Fabrizio Grossi, di professione consulente, speaker ai principali eventi organizzati da Microsoft Technet Italia ne ha viste di tutte i colori ed è la persona adatta per raccontare cosa non va negli uffici in materia di custodia dei dati.
“Uno dei casi più frequenti – racconta – è l’accesso multiplo a un pc con le medesime credenziali”. Pippo, la password per eccellenza, vale per tutti anche se il pc è quello di una Asl che meriterebbe qualche attenzione in più per la riservatezza dei dati.
Poi ci sono sistemi che monitorano la navigazione degli utenti ma che si spingono troppo in là segnalando anche il nome di chi naviga e dove naviga. Dimenticando che esiste anche una normativa come lo Statuto dei lavoratori che vieta il controllo a distanza dei lavoratori.

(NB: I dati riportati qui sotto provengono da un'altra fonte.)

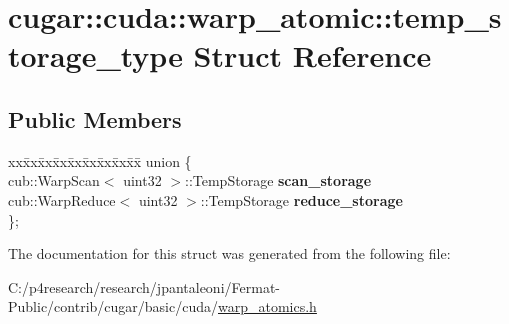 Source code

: \hypertarget{structcugar_1_1cuda_1_1warp__atomic_1_1temp__storage__type}{}\section{cugar\+:\+:cuda\+:\+:warp\+\_\+atomic\+:\+:temp\+\_\+storage\+\_\+type Struct Reference}
\label{structcugar_1_1cuda_1_1warp__atomic_1_1temp__storage__type}
\subsection*{Public Members}
\begin{DoxyCompactItemize}
\item 
\mbox{\label{structcugar_1_1cuda_1_1warp__atomic_1_1temp__storage__type_abbff07b8615d5278fc9050896668fb2e}} 
\begin{tabbing}
xx\=xx\=xx\=xx\=xx\=xx\=xx\=xx\=xx\=\kill
union \{\\
\>cub::WarpScan$<$ uint32 $>$::TempStorage {\bfseries scan\_storage}\\
\>cub::WarpReduce$<$ uint32 $>$::TempStorage {\bfseries reduce\_storage}\\
\}; \\

\end{tabbing}\end{DoxyCompactItemize}


The documentation for this struct was generated from the following file\+:\begin{DoxyCompactItemize}
\item 
C\+:/p4research/research/jpantaleoni/\+Fermat-\/\+Public/contrib/cugar/basic/cuda/\hyperlink{warp__atomics_8h}{warp\+\_\+atomics.\+h}\end{DoxyCompactItemize}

Ma la lista delle mancanze è lunga e comprende i troppi utenti che hanno anche la qualifica di amministratori, quelli che diffondono senza problemi le loro parole segrete e i sistemi che non prevedono nessun controllo sui log (la registrazione delle operazioni) e che anzi dopo una settimana ne prevedono la cancellazione.
“Le password spesso sono troppo semplici”, spiega Grossi che in meno di dieci secondo è in grado di trovare il 40% di quelle utilizzate in una normale azienda.
Una lista di nomi di figli, fidanzati e mogli che in pochi attimi compaiono sul pc e che permettono di accedere in fretta a un buon numero di pc. E se qualcuno vuole volare alto con password che incrocia numeri, lettere maiuscole e minuscole e anche una chiocciola sicuramente se la scrive da qualche parte perché non riuscirà mai a tenersela a mente.
E sì che basta poco perché secondo Grossi “ilcieloèblu” è già una password che assicura un eccellente livello di sicurezza senza essere troppo complessa. Facile da ricordare senza il bisogno di annotarla.
Ma è la smart card, secondo Grossi, la vera soluzione per la sicurezza, meglio anche delle impronte digitali anche se l’aspetto umano rimane fondamentale. “E’ il primo anello della catena”.